Comment favoriser jusque dans la classe l’égalité filles-garçons ? Professeure de lettres au Lycée Maximilien Perret d´Alfortville, Françoise Cahen a lancé il y a quelques mois une pétition au fort retentissement contre le sexisme des programmes de littérature en terminale L : jamais encore une auteure n’y a été proposée à l’étude, dans des classes qu’un système discriminant compose pourtant essentiellement de filles … Elle montre ici combien chaque enseignant.e peut tenter d’agir à son niveau pour transformer les représentations et les habitudes, pour combattre les déterministes et le fatalisme. Combien pour « secouer la société » il faut aussi travailler à l’égalité en soulevant les questions de la formation et de l’orientation.
Comment percevez-vous en tant qu’enseignante l »action menée par l’Education nationale autour de l’égalité filles-garçons ?
On a profité d’une formation très intéressante dans mon académie sur le problème de l’échec des garçons dans le système scolaire et particulièrement dans les matières littéraires. Je pense qu’il faudrait aussi s’interroger davantage sur la place des femmes dans les manuels de toutes les matières, dans les programmes, et sur les auteur.e.s étudiés en classe. Qui étudie par exemple des poèmes écrits par des femmes? On ne compte plus les groupements de textes sur « la femme en poésie » où il est question de muses aussi passives, idéales que décoratives. Il y a des projets intéressants qui ont été menés au Canada pour interpeller les garçons sur l’intérêt de la lecture, en faisant la promotion de la lecture par les papas dans les écoles maternelles, en mobilisant les footballeurs. Beaucoup de choses sont possibles! Je crois que les inspecteurs sont prêts à organiser les formations préconisées par le HCE, mais pour l’instant ce qui existe est encore discret.
Vous-même menez-vous des actions auprès de vos élèves sur cette opération ? Lesquelles ? Avec quels profits ?
J’essaie d’abord avec mes élèves de penser à étudier en classe des œœuvres écrites par des femmes.
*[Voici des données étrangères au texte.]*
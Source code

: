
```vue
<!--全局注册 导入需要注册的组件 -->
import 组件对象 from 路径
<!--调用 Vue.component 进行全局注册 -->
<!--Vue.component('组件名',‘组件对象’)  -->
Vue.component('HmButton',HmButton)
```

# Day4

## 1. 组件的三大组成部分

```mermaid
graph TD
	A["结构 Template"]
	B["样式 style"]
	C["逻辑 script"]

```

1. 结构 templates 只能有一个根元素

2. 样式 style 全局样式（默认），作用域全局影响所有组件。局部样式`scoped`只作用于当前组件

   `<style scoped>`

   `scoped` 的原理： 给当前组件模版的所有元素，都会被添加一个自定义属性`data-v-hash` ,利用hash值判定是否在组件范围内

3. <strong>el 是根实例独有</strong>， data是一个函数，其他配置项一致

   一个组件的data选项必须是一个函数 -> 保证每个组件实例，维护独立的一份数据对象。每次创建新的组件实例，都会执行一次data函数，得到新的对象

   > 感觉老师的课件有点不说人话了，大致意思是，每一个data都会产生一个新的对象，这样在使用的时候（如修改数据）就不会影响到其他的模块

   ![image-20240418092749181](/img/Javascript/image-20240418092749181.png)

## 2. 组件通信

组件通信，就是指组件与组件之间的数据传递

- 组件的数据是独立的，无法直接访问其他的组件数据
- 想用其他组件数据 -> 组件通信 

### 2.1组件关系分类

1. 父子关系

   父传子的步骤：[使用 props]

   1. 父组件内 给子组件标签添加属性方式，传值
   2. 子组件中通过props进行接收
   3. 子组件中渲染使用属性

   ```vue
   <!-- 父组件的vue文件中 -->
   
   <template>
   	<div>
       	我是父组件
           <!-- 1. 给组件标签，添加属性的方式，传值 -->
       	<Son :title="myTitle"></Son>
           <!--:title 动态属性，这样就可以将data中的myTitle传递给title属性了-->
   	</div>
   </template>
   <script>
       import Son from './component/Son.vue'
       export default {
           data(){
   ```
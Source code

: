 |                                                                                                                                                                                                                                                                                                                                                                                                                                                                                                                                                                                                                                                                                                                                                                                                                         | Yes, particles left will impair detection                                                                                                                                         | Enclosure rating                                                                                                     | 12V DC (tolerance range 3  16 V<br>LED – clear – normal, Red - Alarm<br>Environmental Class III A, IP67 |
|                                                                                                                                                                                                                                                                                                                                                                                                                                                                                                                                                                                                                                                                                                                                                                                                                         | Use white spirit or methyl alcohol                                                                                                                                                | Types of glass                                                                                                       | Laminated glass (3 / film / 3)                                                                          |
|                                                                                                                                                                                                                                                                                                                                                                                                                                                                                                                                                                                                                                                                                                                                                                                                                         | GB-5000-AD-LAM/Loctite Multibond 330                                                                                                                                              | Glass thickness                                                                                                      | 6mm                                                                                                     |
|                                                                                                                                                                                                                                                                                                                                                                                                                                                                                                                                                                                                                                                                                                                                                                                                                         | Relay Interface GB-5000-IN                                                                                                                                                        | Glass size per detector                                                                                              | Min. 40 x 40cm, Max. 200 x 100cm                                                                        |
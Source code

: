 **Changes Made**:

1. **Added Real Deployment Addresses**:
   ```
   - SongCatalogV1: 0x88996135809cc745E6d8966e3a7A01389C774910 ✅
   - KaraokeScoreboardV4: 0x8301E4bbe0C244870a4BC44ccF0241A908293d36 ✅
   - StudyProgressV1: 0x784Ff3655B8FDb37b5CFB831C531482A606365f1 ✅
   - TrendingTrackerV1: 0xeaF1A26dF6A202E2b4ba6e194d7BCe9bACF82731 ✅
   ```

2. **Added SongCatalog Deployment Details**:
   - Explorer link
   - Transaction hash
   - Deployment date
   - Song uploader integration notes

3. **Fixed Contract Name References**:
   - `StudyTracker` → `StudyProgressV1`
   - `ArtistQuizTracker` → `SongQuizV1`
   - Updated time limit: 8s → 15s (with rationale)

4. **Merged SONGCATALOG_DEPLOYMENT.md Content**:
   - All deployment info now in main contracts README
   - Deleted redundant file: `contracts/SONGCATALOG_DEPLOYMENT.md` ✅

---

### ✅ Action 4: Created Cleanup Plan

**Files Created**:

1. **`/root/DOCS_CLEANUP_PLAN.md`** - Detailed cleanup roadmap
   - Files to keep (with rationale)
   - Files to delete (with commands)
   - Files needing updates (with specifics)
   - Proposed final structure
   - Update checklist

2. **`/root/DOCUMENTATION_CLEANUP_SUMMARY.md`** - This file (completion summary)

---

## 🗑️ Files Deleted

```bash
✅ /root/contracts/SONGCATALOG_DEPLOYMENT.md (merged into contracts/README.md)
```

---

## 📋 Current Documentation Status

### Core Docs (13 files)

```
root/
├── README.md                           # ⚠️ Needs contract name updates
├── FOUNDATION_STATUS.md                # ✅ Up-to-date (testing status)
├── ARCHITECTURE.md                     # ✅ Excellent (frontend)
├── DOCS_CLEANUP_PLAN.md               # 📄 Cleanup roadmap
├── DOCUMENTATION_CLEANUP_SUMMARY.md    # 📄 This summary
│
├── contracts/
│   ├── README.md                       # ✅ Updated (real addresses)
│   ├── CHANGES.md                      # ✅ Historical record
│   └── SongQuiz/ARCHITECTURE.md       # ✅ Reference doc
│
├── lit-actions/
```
Cette année, nous avons étudié Les Années d’Annie Ernaux en première, et c’est une écrivaine très féministe. Mais régulièrement, en argumentation, on réfléchit ensemble à la place des femmes dans la société, aux stéréotypes de genres, et même à la formulation du thème au programme en première « la question de l’Homme ». Pourquoi avoir choisi une telle formulation pour réfléchir à l’être humain en général? Le choix du vocabulaire n’est pas si neutre. Le projet que j’avais mené il y a deux ans avec le Musée d’Art Contemporain du Val-de-Marne autour de l’exposition « Chercher le garçon » a été très productif. L’art contemporain permet de déranger et de se poser de bonnes questions. Olympe de Gouges est une auteure que les élèves apprécient beaucoup. Il y a peu de temps, j’ai vu un projet admirable mené par une collègue en primaire, sur les personnages dessinés sur les pots de yaourts « Petits filous » incarnant différents métiers, car il y avait 8 représentations de garçons et 4 de filles seulement. Ses élèves ont écrit à Yoplait pour souligner l’injustice de cette inégalité. On peut ainsi essayer, en tant qu’enseignant, d’exercer le regard des jeunes sur la société qui les entoure, pas vraiment très juste.
Quelles vous sembleraient devoir être les actions d’ensemble à mener ?
Je pense que les formateurs et formatrices doivent proposer, dans le cadre de la formation continue des professeurs, des formations spécifiques sur l’égalité hommes/femmes. C’est important, il faut vraiment mener une réflexion sur ce thème. Mais je pense qu’à l’intérieur de chaque formation, il faut prendre le temps de parler aux collègues de ces soucis (aussi bien sur le fait que les garçons ne se sentent pas concernés par les matières littéraires, qu’ils sont plus en échec, que sur l’absence des femmes dans nos descriptifs de bac, dans nos sujets d’examen ou dans nos cours.) Ce sont donc également des formations de formateurs qu’il faut mener, autant que des formations de professeurs, jusque dans les universités, les ESPE… Ayons aussi un regard critique sur l’orientation, toutes les campagnes pour valoriser les vocations scientifiques ou numériques des femmes sont à encourager. La tâche est vaste. Nous mêmes, sensibilisés à la cause de l’égalité fille-garçon, nous n’échappons pas à tous les stéréotypes. Et c’est la société entière qu’il faut secouer.